Cooking up a healthy lifestyle for Britain's jockeys at York
David Carr heads to the Knavesmire to get the lowdown on the drive to improve jockeys' nutrition and diet...
Don't drink your calories – that's not a slogan you ever expect to hear at York racecourse.
This is the home of the John Smith's Cup, the place where a couple of oceans of ale and Prosecco are thrown down 30,000 mouths on a summer Saturday.
And there's plenty more lubrication here in the winter, when countless turkey dinners are enjoyed in the boozy build-up to Christmas.
Turkey is on the agenda again today but it's alongside high protein yoghurt and low fat mozzarella balls in a planned revamp of the most important menu of all.
For the racecourse catering that really makes a difference is the provision for the jockeys, the stars of the show, the athletes.
Or is that the word? Apparently half the people in the industry do not see jockeys as athletes, including plenty of riders themselves.
That's one of the many surprising findings that Dan Martin, a performance nutritionist with the Professional Jockeys Association and Injured Jockeys Fund delivers in the Parade Ring restaurant.
He has spent 18 months at Liverpool John Moores University looking into the perceptions and practices of jockeys' nutrition and weight-management – and the BHA-funded research produced worrying results.
Jockeys need to manage their weight even more than boxers or mixed martial artists as they ride every day. Yet, in an era when you can watch a race on a mobile phone, the most common methods are still reminiscent of the 18th century – starvation and dehydration.
The consequent calcium loss has a horrifying effect and 85 per cent of jockeys tested were found to have negative bone health –teenagers can have the bones of a middle-aged, sedentary man.
"It seems insane that jockeys should race at 35mph, jumping hurdles and fences with weak bones," says Martin.
Tests at John Moores also found that sweating to lose just two per cent of body weight reduces a jockey's upper body strength by 14 per cent and harms reaction time and decision-making.
There is another way
"But you don't have to do it that way," stresses Martin, addressing an invited audience of racecourse officials and caterers – who have a key role to play.
Adopting a high protein, low-carbohydrate diet reduces weight safely, cutting body fat – of which the study found that jockeys may have 5lb or 6lb too much. That's what Martin, PJA nutrition team leader Julia Scott-Douglas and others are working towards.
However the best of intentions are no use if the weighing-room canteen resembles a greasy spoon. And the riders involved in Martin's research did not hold back in their opinions of what they were sometimes offered on course – "you wouldn't feed some of that s*** to your dog," was one response.
Which is why Martin is here. This is part of an ongoing consultation process with courses, introducing them to the sort of catering that should be expected, high on protein like turkey, salmon or beef, with carbohydrates from sweet potato wedges or rice cakes.
Coffee, tea and sugar-free pop are among the alternative to drinking those calories, with gum a much healthier source of a caffeine kick than cans of Red Bull.
Presentation is also key, as anyone who remembers the gruesome-looking photographs of unappealing offerings that Cathy Gannon shared on social media the other year.
The idea is not to ban unhealthy food outright but, rather to offer a number of more desirable options and to put them on the left – that helps sell them, as research apparently shows that's the first place people look.
Whatever the location, the samples certainly go down well when they are served to the guests, among whom PJA executive director Dale Gibson, who rode on the Flat for 24 years himself, particularly welcomes the initiative.
"We are trying to do away with bad practices," he says. "Bad food costs just as much as good food.
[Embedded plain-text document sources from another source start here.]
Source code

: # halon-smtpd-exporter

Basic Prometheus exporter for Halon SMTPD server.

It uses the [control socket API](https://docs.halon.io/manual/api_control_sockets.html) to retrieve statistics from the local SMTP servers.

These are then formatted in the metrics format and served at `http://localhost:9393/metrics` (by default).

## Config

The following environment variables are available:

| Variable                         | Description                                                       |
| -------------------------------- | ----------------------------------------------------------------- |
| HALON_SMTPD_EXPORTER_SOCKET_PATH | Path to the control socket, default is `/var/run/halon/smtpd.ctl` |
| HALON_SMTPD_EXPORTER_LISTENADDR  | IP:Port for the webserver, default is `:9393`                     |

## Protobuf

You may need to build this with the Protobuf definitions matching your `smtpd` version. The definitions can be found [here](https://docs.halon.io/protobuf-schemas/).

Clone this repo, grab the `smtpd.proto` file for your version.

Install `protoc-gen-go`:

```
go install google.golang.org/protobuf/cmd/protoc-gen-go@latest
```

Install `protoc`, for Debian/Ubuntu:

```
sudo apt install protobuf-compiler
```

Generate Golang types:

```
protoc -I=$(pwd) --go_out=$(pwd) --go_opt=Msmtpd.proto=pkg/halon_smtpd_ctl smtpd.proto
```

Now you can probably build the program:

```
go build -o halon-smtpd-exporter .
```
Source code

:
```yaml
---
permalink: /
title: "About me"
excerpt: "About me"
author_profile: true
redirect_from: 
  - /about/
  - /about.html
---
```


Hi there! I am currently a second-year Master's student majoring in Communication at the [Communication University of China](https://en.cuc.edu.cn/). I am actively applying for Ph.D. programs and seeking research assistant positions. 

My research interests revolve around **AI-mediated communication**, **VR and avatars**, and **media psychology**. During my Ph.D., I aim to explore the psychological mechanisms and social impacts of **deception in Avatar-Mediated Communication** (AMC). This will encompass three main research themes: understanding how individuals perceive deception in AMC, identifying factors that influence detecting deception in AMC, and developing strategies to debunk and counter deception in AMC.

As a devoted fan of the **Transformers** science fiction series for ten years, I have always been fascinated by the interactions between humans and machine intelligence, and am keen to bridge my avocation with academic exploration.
The four or five racecourses lurking at the bottom of the list need to take the guidelines on board."
Those guidelines will be advisory when they are introduced in April, with a view to becoming a mandatory BHA general instruction 12 months later.
"I think in 2020 jockeys will look back on this and it will seem like when they banned smoking in the weighing room and introduced safety vests," says Martin.
"They will say, 'I can't believe they used to serve us fried food and chips'. That's my view anyway."